Prawosławni nie chcą odpisu

Kościół prawosławny nadal nie porozumiał się z rządem ws. propozycji zastąpienia Funduszu Kościelnego dobrowolnym odpisem podatkowym - poinformowano PAP w czwartek w kancelarii abp. Sawy. Resort administracji zapowiada, że będą jeszcze prowadzone rozmowy w tej sprawie.

Jeszcze w czerwcu Ministerstwo Administracji i Cyfryzacji ma przedstawić projekt ustawy ws. odpisu podatkowego. Kompromis polegający na zastąpieniu Funduszu Kościelnego dobrowolnym odpisem podatkowym w wysokości 0,5 proc. strona rządowa zawarła z Episkopatem Polski oraz innymi mniejszymi kościołami i związkami wyznaniowymi.
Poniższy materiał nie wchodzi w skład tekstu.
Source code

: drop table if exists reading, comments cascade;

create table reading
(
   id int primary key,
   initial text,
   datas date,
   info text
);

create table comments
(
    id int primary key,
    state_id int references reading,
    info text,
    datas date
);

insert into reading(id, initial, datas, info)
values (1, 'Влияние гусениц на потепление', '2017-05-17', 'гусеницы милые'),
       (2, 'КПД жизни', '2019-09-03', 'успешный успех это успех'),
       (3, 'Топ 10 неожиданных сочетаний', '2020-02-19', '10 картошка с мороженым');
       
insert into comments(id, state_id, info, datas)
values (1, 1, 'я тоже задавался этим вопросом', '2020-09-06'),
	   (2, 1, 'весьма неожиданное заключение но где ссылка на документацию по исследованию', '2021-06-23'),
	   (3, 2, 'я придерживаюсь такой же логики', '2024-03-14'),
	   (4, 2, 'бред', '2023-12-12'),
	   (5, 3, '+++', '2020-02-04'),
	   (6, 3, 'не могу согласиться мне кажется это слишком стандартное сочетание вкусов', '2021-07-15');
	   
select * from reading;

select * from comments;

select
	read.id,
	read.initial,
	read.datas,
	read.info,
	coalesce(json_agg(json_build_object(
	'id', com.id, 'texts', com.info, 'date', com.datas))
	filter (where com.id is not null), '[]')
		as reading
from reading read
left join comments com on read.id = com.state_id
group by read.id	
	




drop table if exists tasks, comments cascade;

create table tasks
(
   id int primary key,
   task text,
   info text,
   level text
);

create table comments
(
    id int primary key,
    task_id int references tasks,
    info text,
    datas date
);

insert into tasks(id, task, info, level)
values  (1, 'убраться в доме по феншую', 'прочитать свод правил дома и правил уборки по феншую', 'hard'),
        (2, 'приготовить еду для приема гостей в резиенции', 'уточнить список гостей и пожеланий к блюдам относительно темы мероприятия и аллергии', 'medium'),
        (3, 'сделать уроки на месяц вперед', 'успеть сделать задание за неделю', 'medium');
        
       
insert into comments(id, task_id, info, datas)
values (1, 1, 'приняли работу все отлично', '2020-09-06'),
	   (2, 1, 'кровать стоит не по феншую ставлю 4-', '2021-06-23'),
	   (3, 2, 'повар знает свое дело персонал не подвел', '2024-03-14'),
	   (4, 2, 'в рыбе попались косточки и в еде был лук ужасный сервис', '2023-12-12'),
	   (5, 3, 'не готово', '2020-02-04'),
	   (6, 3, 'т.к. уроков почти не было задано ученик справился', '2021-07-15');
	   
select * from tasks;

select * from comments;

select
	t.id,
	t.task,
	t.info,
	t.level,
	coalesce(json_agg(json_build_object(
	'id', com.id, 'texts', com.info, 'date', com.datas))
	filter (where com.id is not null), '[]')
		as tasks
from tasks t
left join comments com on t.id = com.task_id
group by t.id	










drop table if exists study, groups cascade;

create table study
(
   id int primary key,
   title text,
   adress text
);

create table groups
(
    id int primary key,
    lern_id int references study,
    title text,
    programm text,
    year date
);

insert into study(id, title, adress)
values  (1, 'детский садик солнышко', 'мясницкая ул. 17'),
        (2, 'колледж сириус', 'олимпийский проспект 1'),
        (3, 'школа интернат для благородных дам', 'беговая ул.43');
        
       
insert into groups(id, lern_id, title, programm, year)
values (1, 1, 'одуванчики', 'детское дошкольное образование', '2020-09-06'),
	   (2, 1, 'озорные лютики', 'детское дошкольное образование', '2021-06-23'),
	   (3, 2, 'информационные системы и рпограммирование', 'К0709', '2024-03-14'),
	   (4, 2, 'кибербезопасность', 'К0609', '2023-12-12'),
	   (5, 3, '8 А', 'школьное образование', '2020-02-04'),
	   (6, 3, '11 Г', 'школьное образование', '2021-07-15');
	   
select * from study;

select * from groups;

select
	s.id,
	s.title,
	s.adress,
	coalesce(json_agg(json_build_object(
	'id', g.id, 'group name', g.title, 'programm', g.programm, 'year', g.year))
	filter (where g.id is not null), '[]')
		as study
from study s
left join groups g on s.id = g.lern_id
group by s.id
Jednak część z nich, m.in. Kościół prawosławny, nadal ma zastrzeżenia do tego rozwiązania.

W ocenie dr. Pawła Boreckiego z Katedry Prawa Wyznaniowego Uniwersytetu Warszawskiego brak porozumienia pomiędzy Kościołem prawosławnym a rządem może być podstawą do tego, by ustawa wprowadzająca odpis podatkowy została zaskarżona do Trybunału Konstytucyjnego. Ekspert powołuje się na ustawę z 1991 r. regulującą stosunki państwa z Kościołem prawosławnym oraz na art. 25 ust. 5 konstytucji, który - jak podkreśla Borecki - wymaga, by stosunki pomiędzy państwem a kościołami były regulowane dwustronnymi umowami z rządem.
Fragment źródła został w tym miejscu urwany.